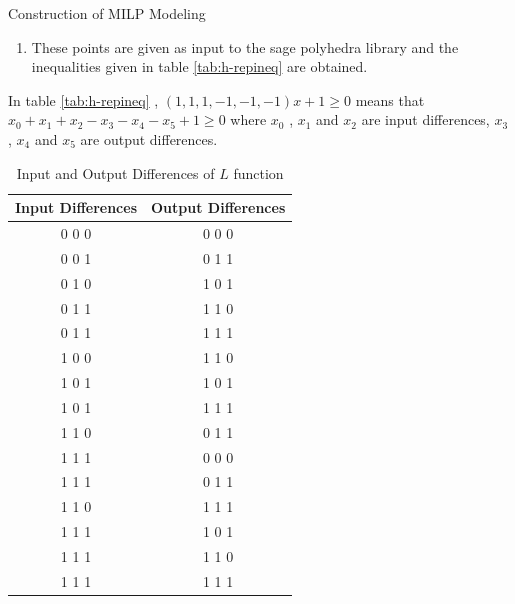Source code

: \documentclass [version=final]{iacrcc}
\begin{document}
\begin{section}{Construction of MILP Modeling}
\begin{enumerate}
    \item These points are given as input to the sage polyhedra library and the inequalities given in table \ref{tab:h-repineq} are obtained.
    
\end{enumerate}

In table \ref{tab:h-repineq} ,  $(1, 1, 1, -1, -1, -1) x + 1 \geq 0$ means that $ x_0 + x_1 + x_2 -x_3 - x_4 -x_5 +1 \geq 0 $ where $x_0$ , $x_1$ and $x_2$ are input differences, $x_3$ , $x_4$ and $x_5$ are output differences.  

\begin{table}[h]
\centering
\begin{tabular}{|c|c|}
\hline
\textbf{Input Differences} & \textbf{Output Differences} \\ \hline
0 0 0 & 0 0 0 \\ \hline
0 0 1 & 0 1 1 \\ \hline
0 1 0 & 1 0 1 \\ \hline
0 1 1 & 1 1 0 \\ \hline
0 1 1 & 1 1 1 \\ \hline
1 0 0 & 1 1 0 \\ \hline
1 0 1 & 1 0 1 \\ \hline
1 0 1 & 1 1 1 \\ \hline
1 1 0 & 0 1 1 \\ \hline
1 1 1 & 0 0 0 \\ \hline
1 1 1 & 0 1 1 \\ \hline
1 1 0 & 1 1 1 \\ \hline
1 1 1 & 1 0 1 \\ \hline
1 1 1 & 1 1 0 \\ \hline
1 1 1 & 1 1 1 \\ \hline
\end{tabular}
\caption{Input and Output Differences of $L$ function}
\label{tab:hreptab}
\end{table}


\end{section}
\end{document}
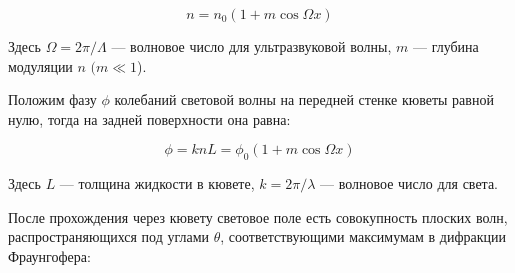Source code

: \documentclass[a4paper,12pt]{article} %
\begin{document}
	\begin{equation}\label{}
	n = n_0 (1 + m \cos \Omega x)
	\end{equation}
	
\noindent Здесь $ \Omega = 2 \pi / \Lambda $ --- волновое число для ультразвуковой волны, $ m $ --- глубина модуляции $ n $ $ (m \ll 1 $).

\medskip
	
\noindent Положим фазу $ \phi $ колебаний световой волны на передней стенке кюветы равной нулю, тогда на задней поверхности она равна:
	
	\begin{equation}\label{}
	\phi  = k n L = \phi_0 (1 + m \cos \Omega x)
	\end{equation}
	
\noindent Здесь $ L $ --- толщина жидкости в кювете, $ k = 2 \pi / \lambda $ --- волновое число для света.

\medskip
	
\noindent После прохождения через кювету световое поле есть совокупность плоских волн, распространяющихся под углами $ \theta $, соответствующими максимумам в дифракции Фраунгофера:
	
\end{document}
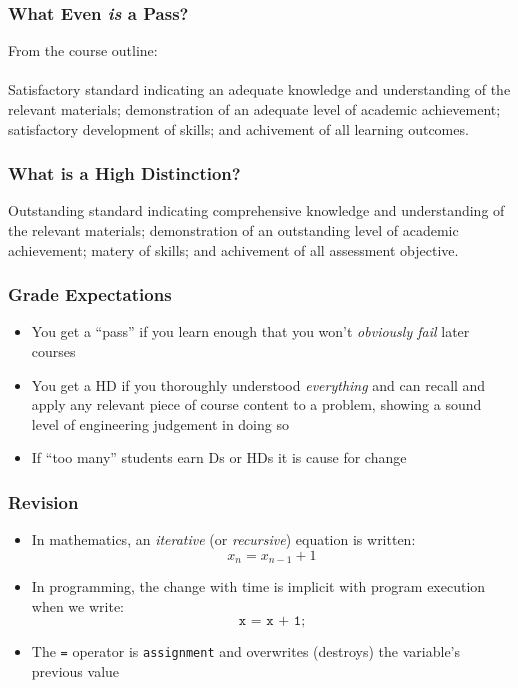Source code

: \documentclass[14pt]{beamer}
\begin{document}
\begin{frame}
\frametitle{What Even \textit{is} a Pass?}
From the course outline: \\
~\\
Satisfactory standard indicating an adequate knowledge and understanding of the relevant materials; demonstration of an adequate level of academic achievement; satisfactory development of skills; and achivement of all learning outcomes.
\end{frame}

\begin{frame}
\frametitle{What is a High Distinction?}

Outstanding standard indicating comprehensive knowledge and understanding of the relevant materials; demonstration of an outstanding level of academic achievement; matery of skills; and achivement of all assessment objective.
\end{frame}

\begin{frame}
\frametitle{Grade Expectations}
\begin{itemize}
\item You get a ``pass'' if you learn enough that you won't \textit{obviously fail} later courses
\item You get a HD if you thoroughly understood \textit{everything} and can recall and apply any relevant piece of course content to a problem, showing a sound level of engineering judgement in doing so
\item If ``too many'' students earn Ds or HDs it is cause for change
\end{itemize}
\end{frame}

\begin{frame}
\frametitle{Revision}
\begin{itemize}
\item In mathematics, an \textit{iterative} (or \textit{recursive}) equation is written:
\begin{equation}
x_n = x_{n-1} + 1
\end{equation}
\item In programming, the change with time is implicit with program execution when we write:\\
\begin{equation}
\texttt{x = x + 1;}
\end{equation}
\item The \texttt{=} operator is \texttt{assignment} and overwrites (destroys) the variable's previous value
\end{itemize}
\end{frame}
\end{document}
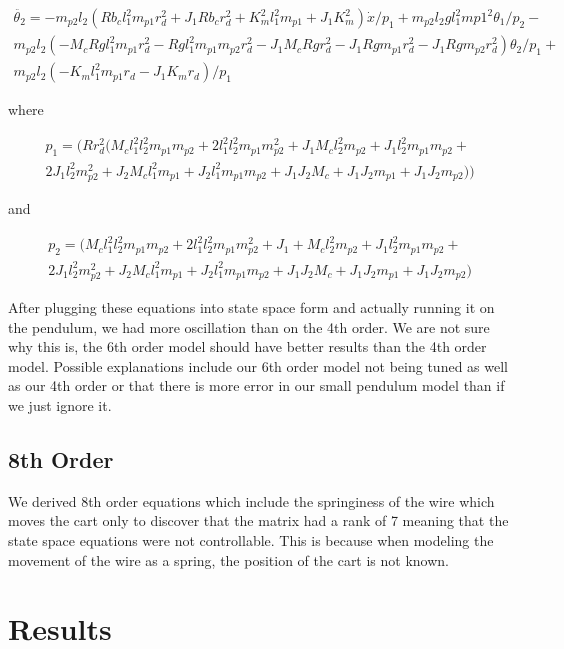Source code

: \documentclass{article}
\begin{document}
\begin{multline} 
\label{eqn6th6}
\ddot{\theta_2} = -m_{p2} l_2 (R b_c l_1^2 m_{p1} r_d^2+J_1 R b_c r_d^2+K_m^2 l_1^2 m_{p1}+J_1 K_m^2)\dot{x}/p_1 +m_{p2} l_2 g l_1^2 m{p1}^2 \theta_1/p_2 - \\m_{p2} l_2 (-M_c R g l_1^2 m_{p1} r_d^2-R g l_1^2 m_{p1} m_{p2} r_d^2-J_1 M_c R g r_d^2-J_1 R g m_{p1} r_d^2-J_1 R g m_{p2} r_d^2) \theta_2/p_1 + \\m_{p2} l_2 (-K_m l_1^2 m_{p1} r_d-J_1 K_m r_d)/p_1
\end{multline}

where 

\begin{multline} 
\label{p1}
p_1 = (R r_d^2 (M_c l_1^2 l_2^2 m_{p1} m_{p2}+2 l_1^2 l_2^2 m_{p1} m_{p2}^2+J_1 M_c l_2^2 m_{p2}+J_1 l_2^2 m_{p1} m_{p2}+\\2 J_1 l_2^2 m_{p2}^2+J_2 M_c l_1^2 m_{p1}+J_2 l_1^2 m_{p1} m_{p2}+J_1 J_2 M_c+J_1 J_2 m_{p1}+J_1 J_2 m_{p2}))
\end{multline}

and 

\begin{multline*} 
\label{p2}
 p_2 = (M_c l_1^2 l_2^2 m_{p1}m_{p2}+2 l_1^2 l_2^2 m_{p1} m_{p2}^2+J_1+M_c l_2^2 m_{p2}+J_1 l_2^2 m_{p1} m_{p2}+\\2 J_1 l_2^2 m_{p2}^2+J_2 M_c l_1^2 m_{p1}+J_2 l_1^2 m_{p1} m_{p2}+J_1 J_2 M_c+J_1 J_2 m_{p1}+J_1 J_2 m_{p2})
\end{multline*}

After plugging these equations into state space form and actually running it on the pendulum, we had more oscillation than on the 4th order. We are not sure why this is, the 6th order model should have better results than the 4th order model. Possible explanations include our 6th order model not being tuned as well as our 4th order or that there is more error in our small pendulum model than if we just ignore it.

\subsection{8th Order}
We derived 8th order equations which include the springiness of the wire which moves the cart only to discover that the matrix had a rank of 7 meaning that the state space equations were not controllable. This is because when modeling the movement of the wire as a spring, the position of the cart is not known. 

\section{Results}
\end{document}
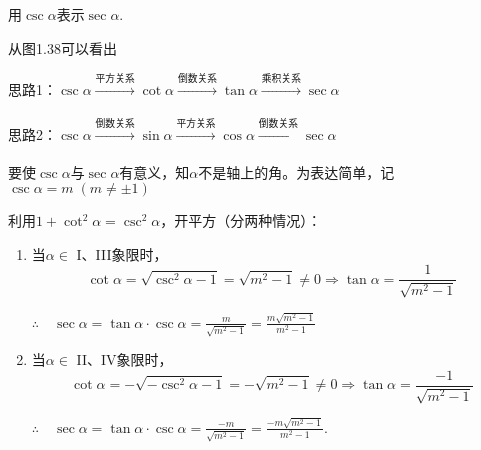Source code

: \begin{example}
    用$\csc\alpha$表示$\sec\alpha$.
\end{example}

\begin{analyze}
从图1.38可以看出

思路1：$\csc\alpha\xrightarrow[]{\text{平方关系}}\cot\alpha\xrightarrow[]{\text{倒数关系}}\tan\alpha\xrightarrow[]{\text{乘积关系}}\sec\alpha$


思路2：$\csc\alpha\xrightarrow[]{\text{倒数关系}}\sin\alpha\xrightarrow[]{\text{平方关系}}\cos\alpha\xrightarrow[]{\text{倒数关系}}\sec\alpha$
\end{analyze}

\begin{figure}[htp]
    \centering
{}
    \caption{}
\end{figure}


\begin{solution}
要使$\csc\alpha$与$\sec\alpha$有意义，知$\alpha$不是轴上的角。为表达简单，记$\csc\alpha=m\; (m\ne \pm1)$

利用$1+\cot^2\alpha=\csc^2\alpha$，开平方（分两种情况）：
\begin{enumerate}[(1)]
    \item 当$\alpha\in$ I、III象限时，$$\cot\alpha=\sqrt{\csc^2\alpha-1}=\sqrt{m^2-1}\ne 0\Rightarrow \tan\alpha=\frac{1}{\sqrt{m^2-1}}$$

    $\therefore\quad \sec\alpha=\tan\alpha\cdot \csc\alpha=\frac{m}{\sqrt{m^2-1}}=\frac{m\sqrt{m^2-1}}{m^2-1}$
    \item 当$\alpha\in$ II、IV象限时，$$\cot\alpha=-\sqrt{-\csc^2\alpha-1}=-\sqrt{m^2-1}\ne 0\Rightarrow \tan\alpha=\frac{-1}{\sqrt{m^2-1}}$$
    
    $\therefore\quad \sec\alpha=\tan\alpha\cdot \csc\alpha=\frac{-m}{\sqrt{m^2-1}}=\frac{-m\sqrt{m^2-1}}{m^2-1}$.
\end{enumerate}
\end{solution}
• • •
-- YOUR GOAL --
Review the entries above and return every line where "knowledge" appears.

-- SOLUTION TO THIS TASK --
Satisfactory standard indicating an adequate knowledge and understanding of the relevant materials; demonstration of an adequate level of academic achievement; satisfactory development of skills; and achivement of all learning outcomes.
Outstanding standard indicating comprehensive knowledge and understanding of the relevant materials; demonstration of an outstanding level of academic achievement; matery of skills; and achivement of all assessment objective.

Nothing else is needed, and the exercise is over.